I'm with you on every point except the love for the Clinton presidency. I hated those eight years and didn't vote for Clinton either time. I've hated the seven years that I believe they spawned.

I'm going to jump to Obama though and here's why:

1. Electibility, as you said. HRC just cannot win. That said, I'm fairy sure that McCain will beat Obama too but I think he's marginally less unelectable than HRC is.

2. I have it on the word of a strong, longtime progressive activist, whom I trust, that Obama is movable. She knew him when he came up in Chicago. She said that we will have to work very very hard to move him but that we'll have a small window through which to shout from the margins.

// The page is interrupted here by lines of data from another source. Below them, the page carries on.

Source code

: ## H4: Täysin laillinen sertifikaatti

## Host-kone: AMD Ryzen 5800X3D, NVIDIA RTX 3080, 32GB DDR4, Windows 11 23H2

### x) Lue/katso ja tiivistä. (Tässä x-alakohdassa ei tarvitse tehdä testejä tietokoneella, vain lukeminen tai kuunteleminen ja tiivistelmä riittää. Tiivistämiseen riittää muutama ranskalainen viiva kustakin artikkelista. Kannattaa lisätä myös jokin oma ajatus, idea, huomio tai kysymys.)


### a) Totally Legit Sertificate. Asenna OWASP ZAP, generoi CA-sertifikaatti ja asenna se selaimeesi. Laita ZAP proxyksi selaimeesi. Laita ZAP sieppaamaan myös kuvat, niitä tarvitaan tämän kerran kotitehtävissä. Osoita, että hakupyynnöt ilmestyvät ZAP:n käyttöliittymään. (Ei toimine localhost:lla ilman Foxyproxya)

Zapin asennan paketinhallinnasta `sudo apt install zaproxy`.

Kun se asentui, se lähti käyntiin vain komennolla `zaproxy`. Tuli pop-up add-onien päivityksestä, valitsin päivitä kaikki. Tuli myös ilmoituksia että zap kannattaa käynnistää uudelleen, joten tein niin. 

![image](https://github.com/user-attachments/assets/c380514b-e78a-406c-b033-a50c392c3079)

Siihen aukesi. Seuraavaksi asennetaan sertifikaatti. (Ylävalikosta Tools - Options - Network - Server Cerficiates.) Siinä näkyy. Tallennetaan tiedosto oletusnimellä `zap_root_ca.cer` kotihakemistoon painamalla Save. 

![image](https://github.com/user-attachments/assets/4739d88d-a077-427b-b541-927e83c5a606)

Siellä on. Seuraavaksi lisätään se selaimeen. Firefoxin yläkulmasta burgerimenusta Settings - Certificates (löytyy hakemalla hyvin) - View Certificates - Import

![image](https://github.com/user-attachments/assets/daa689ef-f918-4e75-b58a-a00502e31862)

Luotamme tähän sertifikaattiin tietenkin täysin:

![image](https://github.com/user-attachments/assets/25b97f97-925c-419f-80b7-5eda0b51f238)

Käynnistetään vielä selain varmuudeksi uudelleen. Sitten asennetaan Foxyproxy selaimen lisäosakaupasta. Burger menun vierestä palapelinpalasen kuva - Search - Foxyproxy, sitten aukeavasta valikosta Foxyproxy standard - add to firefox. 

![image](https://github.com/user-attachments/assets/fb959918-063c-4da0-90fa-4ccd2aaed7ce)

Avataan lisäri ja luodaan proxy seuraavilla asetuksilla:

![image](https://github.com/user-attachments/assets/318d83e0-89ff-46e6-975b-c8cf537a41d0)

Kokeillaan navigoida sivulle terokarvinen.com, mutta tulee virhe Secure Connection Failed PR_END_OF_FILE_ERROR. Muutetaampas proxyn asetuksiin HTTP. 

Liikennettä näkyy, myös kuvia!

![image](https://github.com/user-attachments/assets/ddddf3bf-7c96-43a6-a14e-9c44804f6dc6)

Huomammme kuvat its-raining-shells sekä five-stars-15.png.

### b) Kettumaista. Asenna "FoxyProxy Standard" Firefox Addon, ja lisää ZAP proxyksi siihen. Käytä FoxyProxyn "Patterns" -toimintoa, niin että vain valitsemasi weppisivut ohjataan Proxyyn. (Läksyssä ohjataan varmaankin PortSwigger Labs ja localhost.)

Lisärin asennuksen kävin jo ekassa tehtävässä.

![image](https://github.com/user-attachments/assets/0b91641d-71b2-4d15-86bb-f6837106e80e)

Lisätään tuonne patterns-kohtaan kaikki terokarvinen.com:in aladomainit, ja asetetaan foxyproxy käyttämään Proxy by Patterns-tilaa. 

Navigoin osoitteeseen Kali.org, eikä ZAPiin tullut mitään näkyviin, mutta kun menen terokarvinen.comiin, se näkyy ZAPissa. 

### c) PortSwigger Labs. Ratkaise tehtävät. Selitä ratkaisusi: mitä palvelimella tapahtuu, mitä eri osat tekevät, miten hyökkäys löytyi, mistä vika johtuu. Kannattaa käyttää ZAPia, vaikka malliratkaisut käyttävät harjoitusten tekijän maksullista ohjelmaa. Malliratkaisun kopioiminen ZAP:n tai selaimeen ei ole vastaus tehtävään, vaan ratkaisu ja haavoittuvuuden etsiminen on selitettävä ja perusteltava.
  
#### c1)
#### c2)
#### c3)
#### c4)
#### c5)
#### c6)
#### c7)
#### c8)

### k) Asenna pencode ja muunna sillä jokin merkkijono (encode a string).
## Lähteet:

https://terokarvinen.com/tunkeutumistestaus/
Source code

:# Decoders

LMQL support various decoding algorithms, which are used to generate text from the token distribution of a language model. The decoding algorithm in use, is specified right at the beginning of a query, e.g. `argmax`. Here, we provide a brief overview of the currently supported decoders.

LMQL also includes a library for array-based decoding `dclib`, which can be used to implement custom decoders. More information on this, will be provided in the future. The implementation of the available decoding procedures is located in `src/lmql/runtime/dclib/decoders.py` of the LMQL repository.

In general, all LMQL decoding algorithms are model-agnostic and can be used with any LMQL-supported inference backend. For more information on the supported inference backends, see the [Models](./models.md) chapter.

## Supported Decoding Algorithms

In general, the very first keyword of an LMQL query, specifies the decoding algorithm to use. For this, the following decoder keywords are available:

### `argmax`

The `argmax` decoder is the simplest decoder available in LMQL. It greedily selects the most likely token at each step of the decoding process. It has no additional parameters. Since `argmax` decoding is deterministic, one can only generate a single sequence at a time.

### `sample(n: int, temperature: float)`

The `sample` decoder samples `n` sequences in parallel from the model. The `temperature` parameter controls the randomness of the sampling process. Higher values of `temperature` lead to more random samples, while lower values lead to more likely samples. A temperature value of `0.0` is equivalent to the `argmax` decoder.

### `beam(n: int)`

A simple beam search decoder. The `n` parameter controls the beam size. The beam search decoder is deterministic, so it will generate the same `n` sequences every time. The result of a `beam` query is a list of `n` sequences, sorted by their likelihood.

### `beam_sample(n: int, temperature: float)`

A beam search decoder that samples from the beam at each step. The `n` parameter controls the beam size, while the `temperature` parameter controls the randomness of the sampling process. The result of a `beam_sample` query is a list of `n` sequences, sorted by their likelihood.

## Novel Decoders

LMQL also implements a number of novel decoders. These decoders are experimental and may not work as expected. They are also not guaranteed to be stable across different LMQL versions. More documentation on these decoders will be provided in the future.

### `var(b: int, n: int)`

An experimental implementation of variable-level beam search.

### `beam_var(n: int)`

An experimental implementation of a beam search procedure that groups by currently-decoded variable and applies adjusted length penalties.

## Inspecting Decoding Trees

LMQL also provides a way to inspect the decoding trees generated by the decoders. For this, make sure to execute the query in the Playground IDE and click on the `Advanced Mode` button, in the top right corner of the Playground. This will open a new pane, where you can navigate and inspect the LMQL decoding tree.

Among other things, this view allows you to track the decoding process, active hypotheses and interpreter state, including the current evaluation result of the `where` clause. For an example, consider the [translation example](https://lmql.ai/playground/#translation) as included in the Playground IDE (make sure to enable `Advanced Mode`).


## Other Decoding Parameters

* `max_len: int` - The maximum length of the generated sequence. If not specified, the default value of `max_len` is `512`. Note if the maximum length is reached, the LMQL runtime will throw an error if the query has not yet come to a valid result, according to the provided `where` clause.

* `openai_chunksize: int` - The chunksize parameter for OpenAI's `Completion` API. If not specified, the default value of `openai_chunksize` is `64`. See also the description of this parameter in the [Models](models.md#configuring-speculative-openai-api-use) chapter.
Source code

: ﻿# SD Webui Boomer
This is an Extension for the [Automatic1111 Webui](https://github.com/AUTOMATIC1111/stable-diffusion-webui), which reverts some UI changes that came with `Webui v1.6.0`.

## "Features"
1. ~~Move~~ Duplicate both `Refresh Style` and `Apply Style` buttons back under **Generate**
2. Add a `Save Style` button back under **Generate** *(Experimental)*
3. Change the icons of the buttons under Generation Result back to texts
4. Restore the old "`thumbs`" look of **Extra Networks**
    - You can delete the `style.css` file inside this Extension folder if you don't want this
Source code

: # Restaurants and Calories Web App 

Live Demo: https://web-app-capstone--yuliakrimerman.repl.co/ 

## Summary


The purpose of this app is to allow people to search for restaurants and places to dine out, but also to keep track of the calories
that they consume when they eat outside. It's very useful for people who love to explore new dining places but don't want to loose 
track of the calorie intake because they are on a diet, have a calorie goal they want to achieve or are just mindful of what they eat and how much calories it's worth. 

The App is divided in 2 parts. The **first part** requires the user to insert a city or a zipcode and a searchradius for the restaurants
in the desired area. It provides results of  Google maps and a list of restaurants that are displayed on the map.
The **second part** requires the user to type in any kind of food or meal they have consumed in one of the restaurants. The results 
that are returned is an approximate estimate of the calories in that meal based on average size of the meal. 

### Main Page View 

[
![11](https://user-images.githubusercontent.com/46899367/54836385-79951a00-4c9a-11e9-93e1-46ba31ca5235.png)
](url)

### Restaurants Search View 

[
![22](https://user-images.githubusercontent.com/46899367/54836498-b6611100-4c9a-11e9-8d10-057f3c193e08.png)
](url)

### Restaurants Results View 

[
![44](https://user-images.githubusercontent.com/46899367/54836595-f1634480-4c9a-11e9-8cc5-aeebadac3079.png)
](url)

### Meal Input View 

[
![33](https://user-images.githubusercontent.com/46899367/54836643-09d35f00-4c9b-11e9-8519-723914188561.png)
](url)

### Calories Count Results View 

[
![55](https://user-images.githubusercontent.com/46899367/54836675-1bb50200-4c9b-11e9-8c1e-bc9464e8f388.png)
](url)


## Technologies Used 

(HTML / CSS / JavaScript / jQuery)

3. Obama will bring people to register & vote, which is only good for us way (way, way) down the road - I guess that's the coattails argument.

Now, I want to see Edwards do something great - and then run again one day. And I want Elizabeth to be there when he does.

Roxanne

So, you liked the 12 year Reagan-Bush period better? How bout the Nixon-Ford-Carter years? LBJ ...good or bad, depending on the day and how much it benefited Texas?

And how did the Clintons spawn the last seven years?

KathyF

I don't care at all for poetry, but I've always thought Obama would make a damn fine president.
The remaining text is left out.